É possível que o juiz imponha, sob pena de multa, que a parte exiba um documento que supostamente está em seu poder e que foi requerido pela parte contrária?


 

Imagine a seguinte situação
hipotética:

João teve seu nome inscrito no
cadastro de inadimplentes por indicação do Banco “X”, que informou ao SERASA
que ele estaria devendo determinada quantia à instituição financeira.

Quando soube da inscrição, João
solicitou do banco, extrajudicialmente, acesso ao contrato que gerou o suposto
débito.

A instituição financeira,
contudo, não apresentou o contrato.

Diante disso, João propôs “ação
autônoma de exibição de documentos” em face do Banco. Na demanda, o autor pediu
a exibição do suposto contrato que originou a dívida.

Afirmou que desconhece a dívida,
e necessita do teor do contrato que deu origem ao débito para tomar as
providências cabíveis.

Apresentado o documento (suposto
contrato), o autor definirá se ajuizará ou não ação de conhecimento. Trata-se,
portanto, de ação autônoma de exibição, sendo medida adequada para o objetivo
buscado.

 

Modalidades do pedido de
exibição

Vale ressaltar que o pedido de
exibição de documentos ou coisas pode ser formulado por intermédio de três
instrumentos processuais distintos:

a) ação autônoma, como no exemplo
acima;

b) ação de produção antecipada da
prova;

c) como incidente processual, ou
seja, quando o documento/coisa for necessário para ser exibido em um processo
que já está em curso.

 

A controvérsia debatida no
processo foi a seguinte: é possível que o juiz imponha, sob pena de multa, que a
parte exiba um documento que supostamente está em seu poder e que foi requerido
pela parte contrária? Em nosso exemplo, o juiz pode exigir que o banco, no
prazo de xx dias, forneça o contrato, sob pena de multa diária de yyy reais?

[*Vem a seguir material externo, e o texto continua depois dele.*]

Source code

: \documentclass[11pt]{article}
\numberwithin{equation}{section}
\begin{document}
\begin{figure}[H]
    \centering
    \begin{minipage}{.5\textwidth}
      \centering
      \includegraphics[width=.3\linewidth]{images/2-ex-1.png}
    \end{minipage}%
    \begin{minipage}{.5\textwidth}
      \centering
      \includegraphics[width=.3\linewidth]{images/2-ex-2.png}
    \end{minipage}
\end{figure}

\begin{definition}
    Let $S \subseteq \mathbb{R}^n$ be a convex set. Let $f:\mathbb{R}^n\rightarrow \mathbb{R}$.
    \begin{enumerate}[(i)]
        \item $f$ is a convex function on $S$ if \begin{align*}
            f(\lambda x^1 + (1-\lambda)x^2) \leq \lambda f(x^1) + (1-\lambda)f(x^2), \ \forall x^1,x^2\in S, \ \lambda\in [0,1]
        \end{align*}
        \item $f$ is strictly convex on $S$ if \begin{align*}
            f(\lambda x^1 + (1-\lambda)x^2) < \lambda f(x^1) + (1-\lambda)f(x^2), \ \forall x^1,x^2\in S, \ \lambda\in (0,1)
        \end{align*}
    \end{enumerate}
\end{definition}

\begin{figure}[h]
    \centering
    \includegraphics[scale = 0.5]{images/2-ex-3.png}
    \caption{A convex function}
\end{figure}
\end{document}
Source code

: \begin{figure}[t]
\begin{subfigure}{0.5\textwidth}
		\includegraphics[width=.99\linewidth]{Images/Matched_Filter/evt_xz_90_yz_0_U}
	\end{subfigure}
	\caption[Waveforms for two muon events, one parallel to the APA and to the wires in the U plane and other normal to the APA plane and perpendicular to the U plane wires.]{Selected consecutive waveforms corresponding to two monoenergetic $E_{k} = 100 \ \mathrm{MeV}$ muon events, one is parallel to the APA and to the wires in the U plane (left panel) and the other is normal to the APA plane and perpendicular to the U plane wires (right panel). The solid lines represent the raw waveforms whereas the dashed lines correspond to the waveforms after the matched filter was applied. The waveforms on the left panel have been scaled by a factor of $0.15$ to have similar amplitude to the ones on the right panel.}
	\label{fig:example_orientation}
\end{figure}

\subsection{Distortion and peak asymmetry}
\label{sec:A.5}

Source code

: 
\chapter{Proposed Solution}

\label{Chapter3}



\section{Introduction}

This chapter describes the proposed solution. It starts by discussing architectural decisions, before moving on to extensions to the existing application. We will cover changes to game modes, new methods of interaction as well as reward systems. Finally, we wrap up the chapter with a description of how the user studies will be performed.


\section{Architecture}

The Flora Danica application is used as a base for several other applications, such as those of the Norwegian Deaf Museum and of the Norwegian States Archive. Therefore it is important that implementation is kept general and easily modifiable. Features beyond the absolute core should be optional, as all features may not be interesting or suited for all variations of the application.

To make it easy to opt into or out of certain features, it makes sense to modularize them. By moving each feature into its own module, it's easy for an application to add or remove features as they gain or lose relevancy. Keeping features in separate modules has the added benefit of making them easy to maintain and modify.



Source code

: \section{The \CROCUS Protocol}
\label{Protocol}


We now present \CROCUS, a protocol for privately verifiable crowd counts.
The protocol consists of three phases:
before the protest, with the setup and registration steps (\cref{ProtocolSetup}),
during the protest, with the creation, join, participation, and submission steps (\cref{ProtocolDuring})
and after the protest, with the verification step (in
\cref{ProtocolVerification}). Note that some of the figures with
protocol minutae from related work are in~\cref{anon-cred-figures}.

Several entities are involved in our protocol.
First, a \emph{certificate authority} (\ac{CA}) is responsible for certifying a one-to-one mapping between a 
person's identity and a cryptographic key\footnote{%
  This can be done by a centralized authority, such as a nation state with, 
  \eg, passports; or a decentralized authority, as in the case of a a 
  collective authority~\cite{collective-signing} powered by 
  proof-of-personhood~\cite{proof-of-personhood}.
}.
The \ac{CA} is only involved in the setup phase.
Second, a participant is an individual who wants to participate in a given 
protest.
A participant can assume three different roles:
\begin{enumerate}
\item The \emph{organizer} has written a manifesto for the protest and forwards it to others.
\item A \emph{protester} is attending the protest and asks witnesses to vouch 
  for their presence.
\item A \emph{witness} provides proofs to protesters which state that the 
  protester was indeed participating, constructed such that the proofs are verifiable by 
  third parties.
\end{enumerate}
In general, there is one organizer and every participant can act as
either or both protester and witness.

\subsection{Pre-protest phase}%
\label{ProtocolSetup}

O STJ respondeu sim, mas desde
que cumpridos os seguintes requisitos:

a) existam nos autos provas que
indiquem ser provável a existência da relação jurídica entre as partes;

b) existam nos autos provas que
indique ser provável a existência do documento ou coisa que se pretende seja
exibido;

c) essas provas da existência da
relação jurídica e da existência do documento ou coisa sejam apuradas em
contraditório prévio;

d) antes de impor a multa, o
magistrado tente conseguir o documento ou coisa por intermédio de busca e
apreensão ou de outra medida coercitiva (a multa é subsidiária).

Vamos entender os argumentos
invocados pelo STJ.

 

Exibição de documento ou coisa

Algumas vezes para que uma lide
seja resolvida, é necessário um documento ou coisa que está em poder de alguém.
Nesses casos, a parte pode pedir ao juiz que determine a essa pessoa a
apresentação desse documento ou coisa.

O procedimento que disciplina
essa apresentação está previsto nos arts. 396 a 404 do CPC/2015.

Confira o que diz o art. 396:

Art. 396. O juiz pode ordenar que a
parte exiba documento ou coisa que se encontre em seu poder.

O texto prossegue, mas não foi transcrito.